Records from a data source
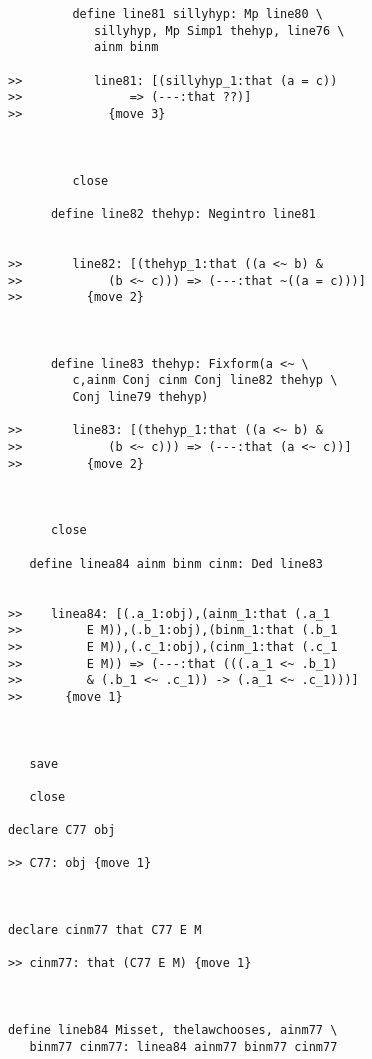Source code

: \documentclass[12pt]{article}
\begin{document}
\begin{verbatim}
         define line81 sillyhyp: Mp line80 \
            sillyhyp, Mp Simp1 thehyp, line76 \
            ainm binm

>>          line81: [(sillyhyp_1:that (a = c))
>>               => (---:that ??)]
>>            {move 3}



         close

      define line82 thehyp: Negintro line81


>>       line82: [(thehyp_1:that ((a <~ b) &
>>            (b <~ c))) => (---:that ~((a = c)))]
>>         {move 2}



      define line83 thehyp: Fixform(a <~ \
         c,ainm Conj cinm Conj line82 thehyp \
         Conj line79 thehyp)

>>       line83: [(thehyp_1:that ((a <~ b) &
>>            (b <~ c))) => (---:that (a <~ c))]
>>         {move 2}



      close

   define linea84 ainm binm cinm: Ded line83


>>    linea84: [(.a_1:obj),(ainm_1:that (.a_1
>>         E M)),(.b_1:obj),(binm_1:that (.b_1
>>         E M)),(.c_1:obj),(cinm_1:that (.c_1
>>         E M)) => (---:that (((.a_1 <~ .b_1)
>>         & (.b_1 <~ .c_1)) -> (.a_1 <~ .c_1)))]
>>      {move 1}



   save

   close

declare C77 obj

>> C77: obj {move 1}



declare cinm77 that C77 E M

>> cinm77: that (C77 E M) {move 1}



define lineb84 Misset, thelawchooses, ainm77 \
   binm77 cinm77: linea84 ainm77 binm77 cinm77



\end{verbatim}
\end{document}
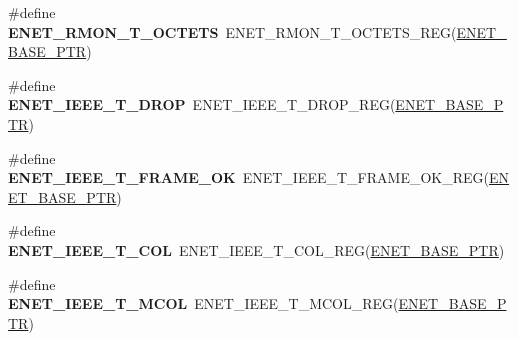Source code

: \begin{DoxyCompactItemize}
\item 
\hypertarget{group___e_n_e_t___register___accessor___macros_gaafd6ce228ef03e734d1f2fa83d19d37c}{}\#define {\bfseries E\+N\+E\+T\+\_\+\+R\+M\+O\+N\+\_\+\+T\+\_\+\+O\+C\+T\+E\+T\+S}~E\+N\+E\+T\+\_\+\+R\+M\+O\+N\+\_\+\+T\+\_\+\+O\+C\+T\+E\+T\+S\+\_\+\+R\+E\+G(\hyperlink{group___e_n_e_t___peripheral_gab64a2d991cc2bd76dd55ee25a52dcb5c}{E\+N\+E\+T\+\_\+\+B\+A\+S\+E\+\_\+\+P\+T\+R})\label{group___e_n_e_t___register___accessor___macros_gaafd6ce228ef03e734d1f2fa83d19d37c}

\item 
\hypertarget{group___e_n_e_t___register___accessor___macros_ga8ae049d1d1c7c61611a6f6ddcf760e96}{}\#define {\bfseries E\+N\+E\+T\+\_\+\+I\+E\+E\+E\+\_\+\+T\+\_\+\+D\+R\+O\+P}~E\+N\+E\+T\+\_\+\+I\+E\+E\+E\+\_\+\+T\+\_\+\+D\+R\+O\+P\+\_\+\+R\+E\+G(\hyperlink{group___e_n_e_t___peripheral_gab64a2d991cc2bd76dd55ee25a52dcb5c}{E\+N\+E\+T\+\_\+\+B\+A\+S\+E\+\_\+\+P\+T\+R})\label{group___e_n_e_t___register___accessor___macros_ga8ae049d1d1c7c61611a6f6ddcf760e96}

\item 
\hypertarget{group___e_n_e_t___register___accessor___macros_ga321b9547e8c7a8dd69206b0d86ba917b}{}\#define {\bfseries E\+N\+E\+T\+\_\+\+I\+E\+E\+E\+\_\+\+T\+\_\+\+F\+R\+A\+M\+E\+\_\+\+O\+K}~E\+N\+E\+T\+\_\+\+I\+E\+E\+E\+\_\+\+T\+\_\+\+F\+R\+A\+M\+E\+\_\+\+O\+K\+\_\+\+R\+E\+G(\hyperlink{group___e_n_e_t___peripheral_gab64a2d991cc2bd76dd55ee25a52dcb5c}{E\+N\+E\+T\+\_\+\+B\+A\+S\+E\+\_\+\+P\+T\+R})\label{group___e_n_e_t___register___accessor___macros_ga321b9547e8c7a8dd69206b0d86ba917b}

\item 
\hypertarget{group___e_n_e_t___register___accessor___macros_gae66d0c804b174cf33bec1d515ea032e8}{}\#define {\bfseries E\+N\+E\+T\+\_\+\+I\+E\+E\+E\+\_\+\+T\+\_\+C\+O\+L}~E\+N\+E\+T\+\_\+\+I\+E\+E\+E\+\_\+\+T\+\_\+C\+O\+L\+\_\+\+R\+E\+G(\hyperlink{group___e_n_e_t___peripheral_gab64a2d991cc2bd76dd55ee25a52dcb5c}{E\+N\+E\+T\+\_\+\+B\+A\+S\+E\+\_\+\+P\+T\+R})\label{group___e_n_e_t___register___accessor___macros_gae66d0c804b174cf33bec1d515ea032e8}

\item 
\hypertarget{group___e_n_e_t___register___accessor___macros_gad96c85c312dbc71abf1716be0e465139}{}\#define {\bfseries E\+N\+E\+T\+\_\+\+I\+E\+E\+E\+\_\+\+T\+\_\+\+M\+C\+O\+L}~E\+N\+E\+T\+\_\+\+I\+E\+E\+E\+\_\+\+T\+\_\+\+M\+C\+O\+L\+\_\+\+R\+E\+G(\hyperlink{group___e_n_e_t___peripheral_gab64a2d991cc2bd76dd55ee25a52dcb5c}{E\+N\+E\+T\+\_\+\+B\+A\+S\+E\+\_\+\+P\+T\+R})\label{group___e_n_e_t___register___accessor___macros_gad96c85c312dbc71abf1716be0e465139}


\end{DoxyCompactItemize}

#### [Assigned task]
Output the records above exactly as they are, leaving out the pictures.

#### [Task output]
Source code

: \documentclass[12pt]{article}
\begin{document}
\begin{verbatim}
         define line81 sillyhyp: Mp line80 \
            sillyhyp, Mp Simp1 thehyp, line76 \
            ainm binm

>>          line81: [(sillyhyp_1:that (a = c))
>>               => (---:that ??)]
>>            {move 3}



         close

      define line82 thehyp: Negintro line81


>>       line82: [(thehyp_1:that ((a <~ b) &
>>            (b <~ c))) => (---:that ~((a = c)))]
>>         {move 2}



      define line83 thehyp: Fixform(a <~ \
         c,ainm Conj cinm Conj line82 thehyp \
         Conj line79 thehyp)

>>       line83: [(thehyp_1:that ((a <~ b) &
>>            (b <~ c))) => (---:that (a <~ c))]
>>         {move 2}



      close

   define linea84 ainm binm cinm: Ded line83


>>    linea84: [(.a_1:obj),(ainm_1:that (.a_1
>>         E M)),(.b_1:obj),(binm_1:that (.b_1
>>         E M)),(.c_1:obj),(cinm_1:that (.c_1
>>         E M)) => (---:that (((.a_1 <~ .b_1)
>>         & (.b_1 <~ .c_1)) -> (.a_1 <~ .c_1)))]
>>      {move 1}



   save

   close

declare C77 obj

>> C77: obj {move 1}



declare cinm77 that C77 E M

>> cinm77: that (C77 E M) {move 1}



define lineb84 Misset, thelawchooses, ainm77 \
   binm77 cinm77: linea84 ainm77 binm77 cinm77



\end{verbatim}
\end{document}
Source code

: \begin{DoxyCompactItemize}
\item 
\hypertarget{group___e_n_e_t___register___accessor___macros_gaafd6ce228ef03e734d1f2fa83d19d37c}{}\#define {\bfseries E\+N\+E\+T\+\_\+\+R\+M\+O\+N\+\_\+\+T\+\_\+\+O\+C\+T\+E\+T\+S}~E\+N\+E\+T\+\_\+\+R\+M\+O\+N\+\_\+\+T\+\_\+\+O\+C\+T\+E\+T\+S\+\_\+\+R\+E\+G(\hyperlink{group___e_n_e_t___peripheral_gab64a2d991cc2bd76dd55ee25a52dcb5c}{E\+N\+E\+T\+\_\+\+B\+A\+S\+E\+\_\+\+P\+T\+R})\label{group___e_n_e_t___register___accessor___macros_gaafd6ce228ef03e734d1f2fa83d19d37c}

\item 
\hypertarget{group___e_n_e_t___register___accessor___macros_ga8ae049d1d1c7c61611a6f6ddcf760e96}{}\#define {\bfseries E\+N\+E\+T\+\_\+\+I\+E\+E\+E\+\_\+\+T\+\_\+\+D\+R\+O\+P}~E\+N\+E\+T\+\_\+\+I\+E\+E\+E\+\_\+\+T\+\_\+\+D\+R\+O\+P\+\_\+\+R\+E\+G(\hyperlink{group___e_n_e_t___peripheral_gab64a2d991cc2bd76dd55ee25a52dcb5c}{E\+N\+E\+T\+\_\+\+B\+A\+S\+E\+\_\+\+P\+T\+R})\label{group___e_n_e_t___register___accessor___macros_ga8ae049d1d1c7c61611a6f6ddcf760e96}

\item 
\hypertarget{group___e_n_e_t___register___accessor___macros_ga321b9547e8c7a8dd69206b0d86ba917b}{}\#define {\bfseries E\+N\+E\+T\+\_\+\+I\+E\+E\+E\+\_\+\+T\+\_\+\+F\+R\+A\+M\+E\+\_\+\+O\+K}~E\+N\+E\+T\+\_\+\+I\+E\+E\+E\+\_\+\+T\+\_\+\+F\+R\+A\+M\+E\+\_\+\+O\+K\+\_\+\+R\+E\+G(\hyperlink{group___e_n_e_t___peripheral_gab64a2d991cc2bd76dd55ee25a52dcb5c}{E\+N\+E\+T\+\_\+\+B\+A\+S\+E\+\_\+\+P\+T\+R})\label{group___e_n_e_t___register___accessor___macros_ga321b9547e8c7a8dd69206b0d86ba917b}

\item 
\hypertarget{group___e_n_e_t___register___accessor___macros_gae66d0c804b174cf33bec1d515ea032e8}{}\#define {\bfseries E\+N\+E\+T\+\_\+\+I\+E\+E\+E\+\_\+\+T\+\_\+C\+O\+L}~E\+N\+E\+T\+\_\+\+I\+E\+E\+E\+\_\+\+T\+\_\+C\+O\+L\+\_\+\+R\+E\+G(\hyperlink{group___e_n_e_t___peripheral_gab64a2d991cc2bd76dd55ee25a52dcb5c}{E\+N\+E\+T\+\_\+\+B\+A\+S\+E\+\_\+\+P\+T\+R})\label{group___e_n_e_t___register___accessor___macros_gae66d0c804b174cf33bec1d515ea032e8}

\item 
\hypertarget{group___e_n_e_t___register___accessor___macros_gad96c85c312dbc71abf1716be0e465139}{}\#define {\bfseries E\+N\+E\+T\+\_\+\+I\+E\+E\+E\+\_\+\+T\+\_\+\+M\+C\+O\+L}~E\+N\+E\+T\+\_\+\+I\+E\+E\+E\+\_\+\+T\+\_\+\+M\+C\+O\+L\+\_\+\+R\+E\+G(\hyperlink{group___e_n_e_t___peripheral_gab64a2d991cc2bd76dd55ee25a52dcb5c}{E\+N\+E\+T\+\_\+\+B\+A\+S\+E\+\_\+\+P\+T\+R})\label{group___e_n_e_t___register___accessor___macros_gad96c85c312dbc71abf1716be0e465139}


\end{DoxyCompactItemize}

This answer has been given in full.